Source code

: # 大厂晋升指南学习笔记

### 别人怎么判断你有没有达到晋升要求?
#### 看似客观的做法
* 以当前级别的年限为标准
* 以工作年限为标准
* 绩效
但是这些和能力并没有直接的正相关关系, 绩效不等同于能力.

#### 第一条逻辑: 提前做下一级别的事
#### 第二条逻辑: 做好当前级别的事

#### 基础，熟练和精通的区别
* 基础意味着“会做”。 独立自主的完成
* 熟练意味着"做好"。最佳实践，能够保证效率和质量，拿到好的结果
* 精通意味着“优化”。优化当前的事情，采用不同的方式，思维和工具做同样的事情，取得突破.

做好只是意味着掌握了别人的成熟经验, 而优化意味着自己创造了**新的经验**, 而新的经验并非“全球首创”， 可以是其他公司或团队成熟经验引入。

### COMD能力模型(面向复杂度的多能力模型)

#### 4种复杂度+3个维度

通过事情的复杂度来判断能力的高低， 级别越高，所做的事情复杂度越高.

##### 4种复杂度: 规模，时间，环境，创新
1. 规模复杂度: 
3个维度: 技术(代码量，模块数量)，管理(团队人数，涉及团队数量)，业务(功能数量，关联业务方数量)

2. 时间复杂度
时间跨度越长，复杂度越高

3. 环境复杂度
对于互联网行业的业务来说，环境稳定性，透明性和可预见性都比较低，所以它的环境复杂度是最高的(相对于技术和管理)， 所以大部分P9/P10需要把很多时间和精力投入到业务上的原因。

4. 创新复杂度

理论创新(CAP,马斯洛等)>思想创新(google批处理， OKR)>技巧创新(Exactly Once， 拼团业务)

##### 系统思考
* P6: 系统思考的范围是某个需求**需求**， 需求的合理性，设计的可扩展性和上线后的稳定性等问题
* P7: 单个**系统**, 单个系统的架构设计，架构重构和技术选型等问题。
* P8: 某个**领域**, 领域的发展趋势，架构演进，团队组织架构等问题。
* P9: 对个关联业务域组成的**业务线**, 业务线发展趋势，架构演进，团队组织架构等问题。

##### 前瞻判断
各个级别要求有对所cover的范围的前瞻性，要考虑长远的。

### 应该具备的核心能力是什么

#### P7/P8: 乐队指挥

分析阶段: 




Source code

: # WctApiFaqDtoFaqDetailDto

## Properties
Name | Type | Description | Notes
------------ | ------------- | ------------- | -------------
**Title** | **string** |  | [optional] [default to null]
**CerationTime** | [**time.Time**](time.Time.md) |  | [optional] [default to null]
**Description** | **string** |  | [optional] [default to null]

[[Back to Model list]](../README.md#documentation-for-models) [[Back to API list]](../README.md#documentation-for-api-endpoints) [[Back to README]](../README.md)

━━━━━━

*Exercise details*: In full and without alteration, retype the entries above.

*Task result*:
Source code

: # 大厂晋升指南学习笔记

### 别人怎么判断你有没有达到晋升要求?
#### 看似客观的做法
* 以当前级别的年限为标准
* 以工作年限为标准
* 绩效
但是这些和能力并没有直接的正相关关系, 绩效不等同于能力.

#### 第一条逻辑: 提前做下一级别的事
#### 第二条逻辑: 做好当前级别的事

#### 基础，熟练和精通的区别
* 基础意味着“会做”。 独立自主的完成
* 熟练意味着"做好"。最佳实践，能够保证效率和质量，拿到好的结果
* 精通意味着“优化”。优化当前的事情，采用不同的方式，思维和工具做同样的事情，取得突破.

做好只是意味着掌握了别人的成熟经验, 而优化意味着自己创造了**新的经验**, 而新的经验并非“全球首创”， 可以是其他公司或团队成熟经验引入。

### COMD能力模型(面向复杂度的多能力模型)

#### 4种复杂度+3个维度

通过事情的复杂度来判断能力的高低， 级别越高，所做的事情复杂度越高.

##### 4种复杂度: 规模，时间，环境，创新
1. 规模复杂度: 
3个维度: 技术(代码量，模块数量)，管理(团队人数，涉及团队数量)，业务(功能数量，关联业务方数量)

2. 时间复杂度
时间跨度越长，复杂度越高

3. 环境复杂度
对于互联网行业的业务来说，环境稳定性，透明性和可预见性都比较低，所以它的环境复杂度是最高的(相对于技术和管理)， 所以大部分P9/P10需要把很多时间和精力投入到业务上的原因。

4. 创新复杂度

理论创新(CAP,马斯洛等)>思想创新(google批处理， OKR)>技巧创新(Exactly Once， 拼团业务)

##### 系统思考
* P6: 系统思考的范围是某个需求**需求**， 需求的合理性，设计的可扩展性和上线后的稳定性等问题
* P7: 单个**系统**, 单个系统的架构设计，架构重构和技术选型等问题。
* P8: 某个**领域**, 领域的发展趋势，架构演进，团队组织架构等问题。
* P9: 对个关联业务域组成的**业务线**, 业务线发展趋势，架构演进，团队组织架构等问题。

##### 前瞻判断
各个级别要求有对所cover的范围的前瞻性，要考虑长远的。

### 应该具备的核心能力是什么

#### P7/P8: 乐队指挥

分析阶段: 




Source code

: # WctApiFaqDtoFaqDetailDto

## Properties
Name | Type | Description | Notes
------------ | ------------- | ------------- | -------------
**Title** | **string** |  | [optional] [default to null]
**CerationTime** | [**time.Time**](time.Time.md) |  | [optional] [default to null]
**Description** | **string** |  | [optional] [default to null]

[[Back to Model list]](../README.md#documentation-for-models) [[Back to API list]](../README.md#documentation-for-api-endpoints) [[Back to README]](../README.md)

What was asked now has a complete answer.